The hard thing is not scraping, but getting around the increasingly sophisticate...

__MatrixMan__ · 2024-08-07T00:51:22 1722991882

I wonder if we could get some legislation in place to require that they publish pricing data via an API so we don't have to tangle with the blockers at all.

immibis · 2024-08-07T01:37:32 1722994652

Perhaps in Europe. Anywhere else, forget about it.

zackmorris · 2024-08-07T14:33:39 1723041219

I'd prefer that governments enact legislation that prevents discriminating against IP addresses, perhaps under net neutrality laws.

For anyone with some clout/money who would like to stop corporations like Akamai and Cloudflare from unilaterally blocking IP addresses, the way that works is you file a lawsuit against the corporations and get an injunction to stop a practice (like IP blacklisting) during the legal proceedings. IANAL, so please forgive me if my terminology isn't quite right here:

https://pro.bloomberglaw.com/insights/litigation/how-to-file...

https://www.law.cornell.edu/wex/injunctive_relief

Injunctions have been used with great success for a century or more to stop corporations from polluting or destroying ecosystems.

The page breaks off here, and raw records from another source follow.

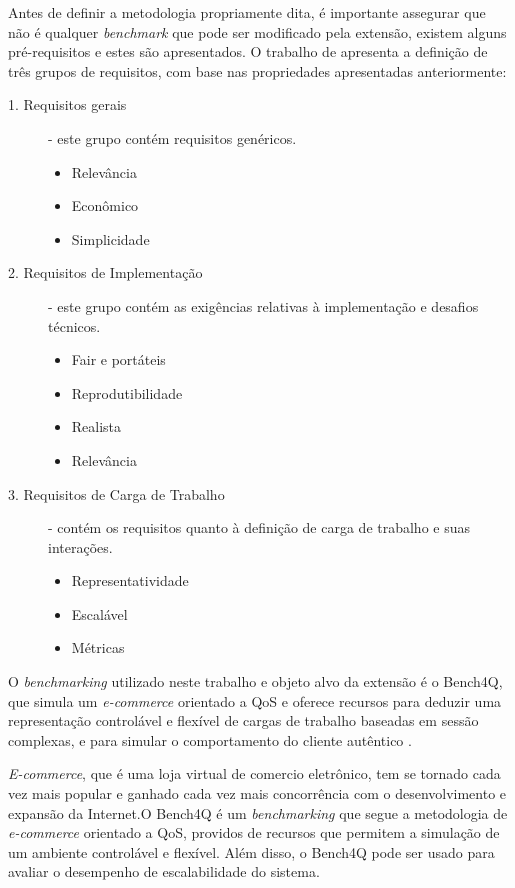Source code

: Antes de definir a metodologia propriamente dita, é importante assegurar que não é qualquer \textit{benchmark} que pode ser modificado pela extensão, existem alguns pré-requisitos e estes são apresentados. O trabalho de  apresenta a definição de três grupos de requisitos, com base nas propriedades apresentadas anteriormente:

\begin{description}
	\item[1. Requisitos gerais] - este grupo contém requisitos genéricos. 
	\begin{itemize}
		\item Relevância
		\item Econômico
		\item Simplicidade
	\end{itemize}
	
	\item[2. Requisitos de Implementação] - este grupo contém as exigências relativas à implementação e desafios técnicos. \hfill 
	\begin{itemize}
		\item Fair e portáteis
		\item Reprodutibilidade
		\item Realista
		\item Relevância
	\end{itemize}
	
	\item[3. Requisitos de Carga de Trabalho ] - contém os requisitos quanto à definição de carga de trabalho e suas interações. \hfill 
	\begin{itemize}
		\item Representatividade
		\item Escalável
		\item Métricas
	\end{itemize}
	
\end{description}


O \textit{benchmarking} utilizado neste trabalho e objeto alvo da extensão é o Bench4Q, que simula um \textit{e-commerce} orientado a QoS e oferece recursos para deduzir uma representação controlável e flexível de cargas de trabalho baseadas em sessão complexas, e para simular o comportamento do cliente autêntico \cite{Bench4Q}.

\textit{E-commerce}, que é uma loja virtual de comercio eletrônico, tem se tornado cada vez mais popular e ganhado cada vez mais concorrência com o desenvolvimento e expansão da Internet.O Bench4Q é um \textit{benchmarking} que segue a metodologia de \textit{e-commerce} orientado a QoS, providos de recursos que permitem a simulação de um ambiente controlável e flexível. Além disso, o Bench4Q pode ser usado para avaliar o desempenho de escalabilidade do sistema.

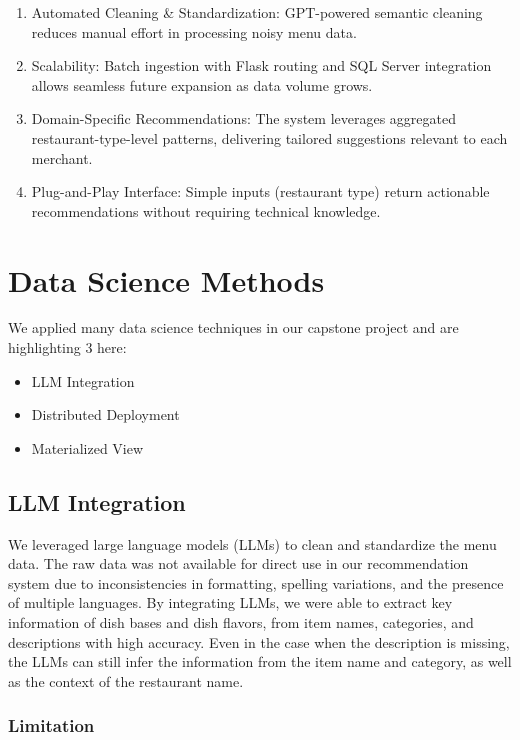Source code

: \documentclass[
  11pt,
  a4paper,
  DIV=11,
  numbers=noendperiod]{scrartcl}
\providecommand{\tightlist}{%
  \setlength{\itemsep}{0pt}\setlength{\parskip}{0pt}}\usepackage{longtable,booktabs,array}
\begin{document}
\begin{enumerate}
\def\labelenumi{\arabic{enumi}.}
\tightlist
\item
  Automated Cleaning \& Standardization: GPT-powered semantic cleaning
  reduces manual effort in processing noisy menu data.
\item
  Scalability: Batch ingestion with Flask routing and SQL Server
  integration allows seamless future expansion as data volume grows.
\item
  Domain-Specific Recommendations: The system leverages aggregated
  restaurant-type-level patterns, delivering tailored suggestions
  relevant to each merchant.
\item
  Plug-and-Play Interface: Simple inputs (restaurant type) return
  actionable recommendations without requiring technical knowledge.
\end{enumerate}

\section{Data Science Methods}\label{data-science-methods}

We applied many data science techniques in our capstone project and are
highlighting 3 here:

\begin{itemize}
\tightlist
\item
  LLM Integration
\item
  Distributed Deployment
\item
  Materialized View
\end{itemize}

\subsection{LLM Integration}\label{llm-integration}

We leveraged large language models (LLMs) to clean and standardize the
menu data. The raw data was not available for direct use in our
recommendation system due to inconsistencies in formatting, spelling
variations, and the presence of multiple languages. By integrating LLMs,
we were able to extract key information of dish bases and dish flavors,
from item names, categories, and descriptions with high accuracy. Even
in the case when the description is missing, the LLMs can still infer
the information from the item name and category, as well as the context
of the restaurant name.

\subsubsection{Limitation}\label{limitation}
\end{document}
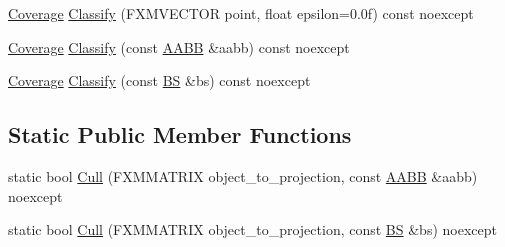 \begin{DoxyCompactItemize}
\item 
\hyperlink{namespacemage_aa9fe157e5a578a103160266df8cccb0a}{Coverage} \hyperlink{structmage_1_1_view_frustum_abece0092c43d40a2f891d2069130bfd0}{Classify} (F\+X\+M\+V\+E\+C\+T\+OR point, float epsilon=0.\+0f) const noexcept
\item 
\hyperlink{namespacemage_aa9fe157e5a578a103160266df8cccb0a}{Coverage} \hyperlink{structmage_1_1_view_frustum_a2c8ac9e080897aa02902d383e64a50e7}{Classify} (const \hyperlink{structmage_1_1_a_a_b_b}{A\+A\+BB} \&aabb) const noexcept
\item 
\hyperlink{namespacemage_aa9fe157e5a578a103160266df8cccb0a}{Coverage} \hyperlink{structmage_1_1_view_frustum_ad614c4948b6a99174d9aeac5dd5825f5}{Classify} (const \hyperlink{structmage_1_1_b_s}{BS} \&bs) const noexcept
\end{DoxyCompactItemize}
\subsection*{Static Public Member Functions}
\begin{DoxyCompactItemize}
\item 
static bool \hyperlink{structmage_1_1_view_frustum_a426fbed6bc71bd195edda01e5c3b2c3f}{Cull} (F\+X\+M\+M\+A\+T\+R\+IX object\+\_\+to\+\_\+projection, const \hyperlink{structmage_1_1_a_a_b_b}{A\+A\+BB} \&aabb) noexcept
\item 
static bool \hyperlink{structmage_1_1_view_frustum_ae07812a46d8c5058267a35b154b603c5}{Cull} (F\+X\+M\+M\+A\+T\+R\+IX object\+\_\+to\+\_\+projection, const \hyperlink{structmage_1_1_b_s}{BS} \&bs) noexcept
\end{DoxyCompactItemize}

The idea is that since anyone can file an injunction, that creates an incentive for corporations to follow the law or risk having their work halted for months or years as the case proceeds.

I'd argue that unilaterally blocking IP addresses on a wide scale pollutes the ecosystem of the internet, so can't be allowed to continue.

Of course, corporations have thought of all of this, so have gone to great lengths to lobby governments and use regulatory capture to install politicians and judges who rule in their favor to pay back campaign contributions they've received from those same corporations:

https://www.crowell.com/en/insights/client-alerts/supreme-co...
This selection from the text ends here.